There are several disadvantages to use hostNetwork:

  • Security: Pods with hostNetwork enabled have full access to the host’s network, which can pose a security risk.
  • Scalability: Pods with hostNetwork enabled cannot be scaled within the same node. Just imagine if two pods within the same network try to open the same port…

However, using hostNetwork pods can be similar to using a “regular” server for a media server, but you got some goodies from Kubernetes too. The truth is that this approach just partially solves the issues:

  • Improved reliability.
  • Scaling is partially solved. You can’t scale media server pods within the same node, but you can scale the number of nodes automatically.
  • Reduced management cost.
  • Reduced cost because you can scale down to one node anytime to save money.

You can read about how to deploy this approach with LiveKit here.
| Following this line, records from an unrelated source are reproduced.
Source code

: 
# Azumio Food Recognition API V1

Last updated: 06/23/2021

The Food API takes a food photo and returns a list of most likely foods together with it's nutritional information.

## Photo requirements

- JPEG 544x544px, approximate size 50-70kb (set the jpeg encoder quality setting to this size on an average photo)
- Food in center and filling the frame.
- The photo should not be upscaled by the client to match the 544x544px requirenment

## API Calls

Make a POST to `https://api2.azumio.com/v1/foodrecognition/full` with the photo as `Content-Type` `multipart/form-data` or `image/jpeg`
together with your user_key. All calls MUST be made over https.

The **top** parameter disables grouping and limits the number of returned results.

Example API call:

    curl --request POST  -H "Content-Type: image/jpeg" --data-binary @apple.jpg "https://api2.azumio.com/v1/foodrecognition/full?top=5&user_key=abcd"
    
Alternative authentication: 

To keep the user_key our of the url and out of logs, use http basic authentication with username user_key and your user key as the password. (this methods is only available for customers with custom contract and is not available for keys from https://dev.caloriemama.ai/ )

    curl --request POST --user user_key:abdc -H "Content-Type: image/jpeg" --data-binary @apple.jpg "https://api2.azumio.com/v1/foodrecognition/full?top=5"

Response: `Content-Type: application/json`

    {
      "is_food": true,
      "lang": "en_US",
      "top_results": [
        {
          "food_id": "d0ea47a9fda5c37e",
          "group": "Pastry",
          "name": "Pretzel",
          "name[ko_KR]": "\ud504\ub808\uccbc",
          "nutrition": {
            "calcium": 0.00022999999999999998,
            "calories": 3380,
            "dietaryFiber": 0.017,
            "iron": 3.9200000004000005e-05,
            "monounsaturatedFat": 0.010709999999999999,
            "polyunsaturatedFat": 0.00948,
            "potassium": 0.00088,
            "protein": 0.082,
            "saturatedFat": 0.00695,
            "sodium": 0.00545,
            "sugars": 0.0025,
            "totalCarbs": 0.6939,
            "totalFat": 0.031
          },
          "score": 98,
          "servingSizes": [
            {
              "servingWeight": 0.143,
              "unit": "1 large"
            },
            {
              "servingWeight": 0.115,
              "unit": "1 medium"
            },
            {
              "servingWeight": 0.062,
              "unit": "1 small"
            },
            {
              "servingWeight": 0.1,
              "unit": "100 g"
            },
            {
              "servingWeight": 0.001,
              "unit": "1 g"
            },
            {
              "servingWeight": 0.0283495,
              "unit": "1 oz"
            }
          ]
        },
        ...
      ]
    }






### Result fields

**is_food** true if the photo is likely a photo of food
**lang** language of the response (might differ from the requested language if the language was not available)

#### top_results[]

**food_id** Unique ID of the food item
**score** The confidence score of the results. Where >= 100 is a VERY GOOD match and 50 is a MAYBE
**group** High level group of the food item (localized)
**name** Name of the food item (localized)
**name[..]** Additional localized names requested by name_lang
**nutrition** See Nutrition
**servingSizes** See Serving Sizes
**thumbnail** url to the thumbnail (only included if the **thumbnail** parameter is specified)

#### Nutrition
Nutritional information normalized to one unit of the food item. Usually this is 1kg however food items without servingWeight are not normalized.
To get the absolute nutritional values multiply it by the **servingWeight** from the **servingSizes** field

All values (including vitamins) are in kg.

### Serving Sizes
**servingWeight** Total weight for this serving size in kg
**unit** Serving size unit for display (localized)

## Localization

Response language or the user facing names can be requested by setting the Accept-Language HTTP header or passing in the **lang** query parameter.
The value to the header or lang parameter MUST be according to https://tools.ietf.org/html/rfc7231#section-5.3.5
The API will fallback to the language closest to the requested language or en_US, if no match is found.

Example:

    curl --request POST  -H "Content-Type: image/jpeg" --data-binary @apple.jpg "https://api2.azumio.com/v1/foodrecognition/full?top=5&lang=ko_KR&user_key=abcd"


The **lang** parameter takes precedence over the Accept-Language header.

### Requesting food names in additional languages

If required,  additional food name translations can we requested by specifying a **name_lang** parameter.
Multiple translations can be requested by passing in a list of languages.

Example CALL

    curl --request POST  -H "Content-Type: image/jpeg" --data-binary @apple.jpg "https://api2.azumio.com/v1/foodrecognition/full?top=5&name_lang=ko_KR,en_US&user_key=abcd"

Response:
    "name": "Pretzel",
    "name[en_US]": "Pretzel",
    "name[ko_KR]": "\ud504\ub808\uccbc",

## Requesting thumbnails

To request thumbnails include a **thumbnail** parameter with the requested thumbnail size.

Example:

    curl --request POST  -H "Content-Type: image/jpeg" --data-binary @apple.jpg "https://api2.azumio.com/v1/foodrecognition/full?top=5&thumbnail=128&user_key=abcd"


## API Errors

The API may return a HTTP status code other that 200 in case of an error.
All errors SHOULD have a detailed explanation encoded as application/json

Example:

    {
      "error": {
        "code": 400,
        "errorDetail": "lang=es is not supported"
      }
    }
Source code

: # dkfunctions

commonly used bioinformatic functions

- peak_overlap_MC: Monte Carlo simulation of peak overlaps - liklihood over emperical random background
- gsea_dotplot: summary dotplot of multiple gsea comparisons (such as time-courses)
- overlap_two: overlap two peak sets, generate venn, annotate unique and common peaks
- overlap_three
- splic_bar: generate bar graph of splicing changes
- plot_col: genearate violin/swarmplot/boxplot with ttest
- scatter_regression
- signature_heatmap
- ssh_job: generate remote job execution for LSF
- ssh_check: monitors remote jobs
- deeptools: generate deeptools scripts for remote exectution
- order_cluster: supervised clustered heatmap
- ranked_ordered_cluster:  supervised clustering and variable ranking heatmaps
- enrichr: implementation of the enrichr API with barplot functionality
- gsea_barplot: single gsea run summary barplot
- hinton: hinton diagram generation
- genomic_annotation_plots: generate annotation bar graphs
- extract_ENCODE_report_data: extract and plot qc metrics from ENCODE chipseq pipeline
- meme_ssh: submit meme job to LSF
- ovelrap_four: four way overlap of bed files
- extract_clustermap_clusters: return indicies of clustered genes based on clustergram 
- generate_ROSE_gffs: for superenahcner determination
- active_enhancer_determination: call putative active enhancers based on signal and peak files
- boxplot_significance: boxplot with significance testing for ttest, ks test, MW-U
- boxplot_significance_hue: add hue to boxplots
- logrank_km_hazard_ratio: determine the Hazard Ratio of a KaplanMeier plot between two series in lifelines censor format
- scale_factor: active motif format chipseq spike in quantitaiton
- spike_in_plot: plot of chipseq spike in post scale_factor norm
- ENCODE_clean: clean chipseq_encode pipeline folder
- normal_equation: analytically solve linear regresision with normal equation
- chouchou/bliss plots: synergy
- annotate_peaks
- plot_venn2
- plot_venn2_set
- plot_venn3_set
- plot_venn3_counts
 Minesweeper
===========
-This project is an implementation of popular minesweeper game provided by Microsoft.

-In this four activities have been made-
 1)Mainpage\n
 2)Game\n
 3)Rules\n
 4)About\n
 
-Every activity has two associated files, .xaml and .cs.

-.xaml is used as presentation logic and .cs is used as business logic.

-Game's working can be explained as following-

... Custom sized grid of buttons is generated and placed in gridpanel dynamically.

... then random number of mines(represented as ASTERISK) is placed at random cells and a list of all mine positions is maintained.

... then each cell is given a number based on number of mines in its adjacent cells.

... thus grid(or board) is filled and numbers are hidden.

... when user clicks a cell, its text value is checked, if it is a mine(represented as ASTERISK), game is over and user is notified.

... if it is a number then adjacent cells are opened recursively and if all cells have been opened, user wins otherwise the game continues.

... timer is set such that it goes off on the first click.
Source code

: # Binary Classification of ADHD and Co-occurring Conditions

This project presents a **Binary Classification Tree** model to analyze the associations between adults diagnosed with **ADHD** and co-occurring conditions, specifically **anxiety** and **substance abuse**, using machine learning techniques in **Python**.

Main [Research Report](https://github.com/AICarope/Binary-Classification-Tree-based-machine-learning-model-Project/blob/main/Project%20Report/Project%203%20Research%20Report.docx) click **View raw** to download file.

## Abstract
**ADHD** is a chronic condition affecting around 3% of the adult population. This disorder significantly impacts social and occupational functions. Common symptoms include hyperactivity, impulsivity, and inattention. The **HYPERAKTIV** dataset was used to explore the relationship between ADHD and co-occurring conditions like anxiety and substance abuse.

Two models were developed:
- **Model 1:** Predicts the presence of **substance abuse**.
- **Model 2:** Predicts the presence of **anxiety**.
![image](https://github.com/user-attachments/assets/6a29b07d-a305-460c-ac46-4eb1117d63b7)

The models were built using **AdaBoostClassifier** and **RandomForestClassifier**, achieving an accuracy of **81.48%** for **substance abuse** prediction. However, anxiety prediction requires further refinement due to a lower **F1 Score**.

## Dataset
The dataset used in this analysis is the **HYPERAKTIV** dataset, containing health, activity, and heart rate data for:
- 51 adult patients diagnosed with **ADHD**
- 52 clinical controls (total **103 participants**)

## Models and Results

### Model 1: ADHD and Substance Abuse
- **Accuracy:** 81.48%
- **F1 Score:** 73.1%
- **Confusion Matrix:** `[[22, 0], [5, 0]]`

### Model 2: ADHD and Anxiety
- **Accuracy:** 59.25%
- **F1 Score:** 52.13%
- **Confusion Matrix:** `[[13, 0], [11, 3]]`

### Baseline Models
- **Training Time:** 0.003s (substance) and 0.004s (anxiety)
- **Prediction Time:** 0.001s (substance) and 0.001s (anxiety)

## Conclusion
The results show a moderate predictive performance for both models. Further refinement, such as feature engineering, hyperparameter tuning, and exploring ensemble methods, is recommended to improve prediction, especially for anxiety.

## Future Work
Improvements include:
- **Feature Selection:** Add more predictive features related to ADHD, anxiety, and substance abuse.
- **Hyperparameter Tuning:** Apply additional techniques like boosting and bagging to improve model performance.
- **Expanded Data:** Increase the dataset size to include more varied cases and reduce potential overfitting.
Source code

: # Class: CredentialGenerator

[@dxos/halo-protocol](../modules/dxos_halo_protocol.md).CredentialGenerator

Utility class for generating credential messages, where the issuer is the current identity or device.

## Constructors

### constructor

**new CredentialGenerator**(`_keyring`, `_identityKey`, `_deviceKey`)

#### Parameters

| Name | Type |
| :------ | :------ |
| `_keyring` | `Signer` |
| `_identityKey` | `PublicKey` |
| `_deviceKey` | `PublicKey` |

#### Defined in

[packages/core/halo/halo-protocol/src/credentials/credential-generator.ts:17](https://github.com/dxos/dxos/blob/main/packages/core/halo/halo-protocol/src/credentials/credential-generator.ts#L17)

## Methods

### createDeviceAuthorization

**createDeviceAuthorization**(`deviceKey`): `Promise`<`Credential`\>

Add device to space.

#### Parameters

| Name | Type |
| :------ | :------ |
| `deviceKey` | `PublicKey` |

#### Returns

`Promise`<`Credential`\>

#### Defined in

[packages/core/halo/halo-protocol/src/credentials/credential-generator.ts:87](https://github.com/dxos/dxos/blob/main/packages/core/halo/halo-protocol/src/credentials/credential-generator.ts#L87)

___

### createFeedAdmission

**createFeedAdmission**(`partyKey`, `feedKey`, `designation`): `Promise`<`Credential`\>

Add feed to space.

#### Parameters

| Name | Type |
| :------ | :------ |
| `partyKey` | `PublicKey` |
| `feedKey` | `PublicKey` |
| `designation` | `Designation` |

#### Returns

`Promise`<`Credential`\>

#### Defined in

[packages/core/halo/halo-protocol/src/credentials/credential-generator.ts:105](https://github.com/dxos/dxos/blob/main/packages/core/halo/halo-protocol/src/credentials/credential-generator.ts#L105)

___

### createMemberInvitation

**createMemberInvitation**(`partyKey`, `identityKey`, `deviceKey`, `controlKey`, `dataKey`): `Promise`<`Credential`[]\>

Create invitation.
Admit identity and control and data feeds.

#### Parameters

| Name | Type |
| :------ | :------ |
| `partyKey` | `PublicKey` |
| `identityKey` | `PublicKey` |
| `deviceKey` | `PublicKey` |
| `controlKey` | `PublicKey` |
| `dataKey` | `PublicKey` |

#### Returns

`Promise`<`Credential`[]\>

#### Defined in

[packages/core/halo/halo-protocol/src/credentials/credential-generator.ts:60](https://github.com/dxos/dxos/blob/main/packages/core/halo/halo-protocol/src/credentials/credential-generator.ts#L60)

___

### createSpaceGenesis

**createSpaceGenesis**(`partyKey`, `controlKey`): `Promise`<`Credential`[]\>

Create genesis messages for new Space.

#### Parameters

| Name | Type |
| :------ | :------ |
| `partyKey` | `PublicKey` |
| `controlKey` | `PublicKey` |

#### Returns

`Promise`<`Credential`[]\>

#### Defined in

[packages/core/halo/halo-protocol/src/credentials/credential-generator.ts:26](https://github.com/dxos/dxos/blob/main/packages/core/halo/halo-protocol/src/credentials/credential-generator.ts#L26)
LiveKit is an open source WebRTC stack that gives you everything needed to build scalable and real-time video, audio, and data experiences in your applications.

If you are an absolute newbie to Kubernetes, then maybe this approach suites you well.

Using STUNner

STUNner allows you to deploy any WebRTC service into Kubernetes, smoothly integrating it into the cloud-native ecosystem. STUNner exposes a standards-compliant STUN/TURN gateway for clients to access your virtualized WebRTC infrastructure running in Kubernetes, maintaining full browser compatibility and requiring minimal or no modification to your existing WebRTC codebase. STUNner implements the standard Kubernetes Gateway API so you can configure it in the familiar YAML-engineering style via Kubernetes manifests.

Benefits of using STUNner:

  • Expose a WebRTC media server on a two external UDP/TCP port. Using STUNner a WebRTC deployment needs only two public-facing ports, one HTTPS port for the application server and a single UDP/TCP port for all your media.
  • No reliance on external services for NAT traversal. STUNner can be deployed into the same cluster as the rest of your WebRTC infrastructure, and any WebRTC client can connect to it directly without the use of any external STUN/TURN service whatsoever, apart from STUNner itself.
  • Easily scale your WebRTC infrastructure. STUNner lets you deploy the entire WebRTC infrastructure into ordinary Kubernetes pods, thus scaling the media plane is as easy as issuing a kubectl scale command or using the Kubernetes horizontal pod autoscaler.
  • Secure perimeter defense. No need to open thousands of UDP/TCP ports on your media server for potentially malicious access; with STUNner, all media is received through a single ingress port that you can tightly monitor and control.

However, STUNner requires a little more Kubernetes knowledge than the hostNetwork approach. But if you set it right once, you don’t have to bother again with configuring your infrastructure.

The previously mentioned LiveKit, for example, can be deployed based on this tutorial.

Conclusion

Operating a Real-Time application is always difficult. You have to face many problems, such as NAT traversal, scalability, reliability, and be cost-effective. Kubernetes can help to ease these challenges by providing a more secure and scalable environment for deploying your services.

You can deploy your Real-Time application in Kubernetes by simply setting the hostNetwork parameter to true and let your application to use the root network namespace. This is convenient but poses a security risk, as it allows hackers to access the media server directly. Also, scaling is not the best with hostNetwork. You can’t scale your deployment within the same node. You have to scale your nodes and it’s not as efficient as scaling within a node.

Using STUNner is a better way of deploying Real-Time application in Kubernetes. It is more secure and more scalable than using hostNetwork. STUNner will act like the first line of defense and it will be visible only in two ports, so your deployment can scale within a node.

Kubernetes is a great tool that can help to automatize your operational work and with a little bit of extra work, you can use it for almost anything. This is great for technology that requires detailed networking and resource management.